As well as how they talk to each other, we still have a lot to learn about how bacteria interact with their environment to maintain their physiological stability, or homeostasis. Stuart Conway, from the University of Oxford, UK, is one of many of researchers investigating this problem as part of the European Network for Integrated Cellular Homeostasis. ‘If you can work out how bacteria maintain homeostasis, you can potentially work out ways to disrupt it and kill them, so you can find new targets for antibiotics,’ Conway says.

Along with collaborators in Aberdeen and California, Conway’s group is looking at a particular ion transport channel called Kef. The channel pumps potassium out of the cell, while hydrogen ions flow in to balance the charge. That lowers the interior pH, which Conway believes helps to protect the cell by protonating nucleophilic groups on essential biomolecules and preventing them from being attacked by electrophilic drugs.

If you can work out how bacteria maintain homeostasis, you can work out ways to disrupt it and kill them

Stuart Conway

This hypothesis is backed up by the fact that the channel opens in response to molecular conjugates of glutathione, which is one of the molecules cells use to mop up reactive electrophiles and tag them for transporting out of the cell. ‘It’s conceivable that this is a kind of synergistic defence mechanism – if your antibiotic contains an electrophile, then it will conjugate with glutathione and be exported from the cell, but at the same time open up this channel to drop the pH and protect DNA from alkylation,’ Conway explains.

Conway’s research is a long way from being translated into a functional drug – or more realistically an adjuvant that could work alongside other antibiotics to block this defence pathway. However, the group has shown that many different glutathione conjugates will activate the channel, and has developed fluorescent probes that can be used to screen for small molecules that bind to it, which is the first stage in looking for potential drugs.
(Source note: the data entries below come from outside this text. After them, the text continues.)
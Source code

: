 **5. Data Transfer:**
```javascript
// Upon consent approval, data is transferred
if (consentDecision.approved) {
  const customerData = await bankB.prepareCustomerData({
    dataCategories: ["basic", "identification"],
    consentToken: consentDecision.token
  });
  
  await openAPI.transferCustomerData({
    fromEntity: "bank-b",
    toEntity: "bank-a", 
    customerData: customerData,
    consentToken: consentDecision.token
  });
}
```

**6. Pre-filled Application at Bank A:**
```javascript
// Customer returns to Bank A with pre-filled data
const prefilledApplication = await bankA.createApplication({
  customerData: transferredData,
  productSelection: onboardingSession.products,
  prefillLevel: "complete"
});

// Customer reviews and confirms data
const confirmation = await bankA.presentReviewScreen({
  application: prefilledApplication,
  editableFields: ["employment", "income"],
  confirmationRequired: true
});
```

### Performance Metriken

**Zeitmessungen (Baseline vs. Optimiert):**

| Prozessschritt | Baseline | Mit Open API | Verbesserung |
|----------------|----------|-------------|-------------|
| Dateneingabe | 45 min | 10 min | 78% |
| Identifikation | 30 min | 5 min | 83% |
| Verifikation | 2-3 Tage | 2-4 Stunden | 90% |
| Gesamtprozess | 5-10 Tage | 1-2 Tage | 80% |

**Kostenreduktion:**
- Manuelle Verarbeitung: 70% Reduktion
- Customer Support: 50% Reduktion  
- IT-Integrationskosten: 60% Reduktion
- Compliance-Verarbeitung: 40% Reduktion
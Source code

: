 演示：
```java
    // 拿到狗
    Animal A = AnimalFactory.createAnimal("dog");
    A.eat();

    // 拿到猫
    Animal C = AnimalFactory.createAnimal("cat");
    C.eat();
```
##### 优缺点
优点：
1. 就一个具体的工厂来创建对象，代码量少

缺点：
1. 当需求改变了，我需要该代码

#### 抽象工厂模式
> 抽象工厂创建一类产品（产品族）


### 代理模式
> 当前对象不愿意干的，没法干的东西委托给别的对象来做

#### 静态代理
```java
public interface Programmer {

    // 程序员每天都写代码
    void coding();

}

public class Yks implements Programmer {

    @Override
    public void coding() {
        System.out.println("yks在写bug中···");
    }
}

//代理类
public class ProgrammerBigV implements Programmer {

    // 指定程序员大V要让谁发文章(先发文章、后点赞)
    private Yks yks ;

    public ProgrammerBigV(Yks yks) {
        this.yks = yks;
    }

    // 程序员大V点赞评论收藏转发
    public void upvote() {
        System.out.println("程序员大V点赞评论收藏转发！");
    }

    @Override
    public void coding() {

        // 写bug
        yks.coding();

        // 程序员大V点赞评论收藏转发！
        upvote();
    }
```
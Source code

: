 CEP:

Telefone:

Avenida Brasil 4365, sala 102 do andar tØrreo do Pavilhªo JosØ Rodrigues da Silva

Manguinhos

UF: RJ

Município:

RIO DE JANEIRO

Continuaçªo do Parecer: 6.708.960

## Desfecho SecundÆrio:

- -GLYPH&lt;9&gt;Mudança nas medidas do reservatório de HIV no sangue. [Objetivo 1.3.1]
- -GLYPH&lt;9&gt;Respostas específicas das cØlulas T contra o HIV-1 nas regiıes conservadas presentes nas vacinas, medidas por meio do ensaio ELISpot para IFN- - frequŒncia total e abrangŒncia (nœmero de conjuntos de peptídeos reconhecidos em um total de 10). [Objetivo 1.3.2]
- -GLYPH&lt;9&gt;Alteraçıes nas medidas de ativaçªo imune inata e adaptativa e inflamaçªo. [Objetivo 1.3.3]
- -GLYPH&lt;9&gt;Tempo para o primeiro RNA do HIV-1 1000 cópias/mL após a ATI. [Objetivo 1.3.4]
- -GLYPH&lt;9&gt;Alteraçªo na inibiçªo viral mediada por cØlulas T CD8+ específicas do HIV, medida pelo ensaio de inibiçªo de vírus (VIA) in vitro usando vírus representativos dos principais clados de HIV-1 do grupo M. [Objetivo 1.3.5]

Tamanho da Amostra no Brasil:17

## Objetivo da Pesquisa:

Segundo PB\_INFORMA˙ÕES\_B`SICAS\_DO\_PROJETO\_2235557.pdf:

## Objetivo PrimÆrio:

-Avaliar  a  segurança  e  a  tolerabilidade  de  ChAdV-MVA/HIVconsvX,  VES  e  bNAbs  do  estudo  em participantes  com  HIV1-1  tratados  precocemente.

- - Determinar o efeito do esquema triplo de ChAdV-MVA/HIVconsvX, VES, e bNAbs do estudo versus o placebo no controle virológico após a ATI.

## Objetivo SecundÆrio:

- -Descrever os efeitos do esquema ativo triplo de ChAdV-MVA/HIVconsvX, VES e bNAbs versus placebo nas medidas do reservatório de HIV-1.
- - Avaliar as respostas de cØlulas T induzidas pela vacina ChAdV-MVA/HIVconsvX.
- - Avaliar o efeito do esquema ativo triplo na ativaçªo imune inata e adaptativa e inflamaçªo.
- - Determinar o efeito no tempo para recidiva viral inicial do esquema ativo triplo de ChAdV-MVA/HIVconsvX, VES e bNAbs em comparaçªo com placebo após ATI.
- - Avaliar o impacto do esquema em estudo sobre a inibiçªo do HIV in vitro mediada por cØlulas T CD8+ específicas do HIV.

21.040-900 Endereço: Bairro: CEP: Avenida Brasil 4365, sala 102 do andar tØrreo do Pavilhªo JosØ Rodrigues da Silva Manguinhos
Whether or not the newspaper predictions of a cataclysmic end to the era of antibiotics come to pass, it is clear that chemists, microbiologists and medics have their work cut out. Staying even one step ahead of the bacterial war machine will require attack on every front we can muster, from the immediate firepower of new treatment options, to longer term gains in learning how to strategically outmanoeuvre the bugs.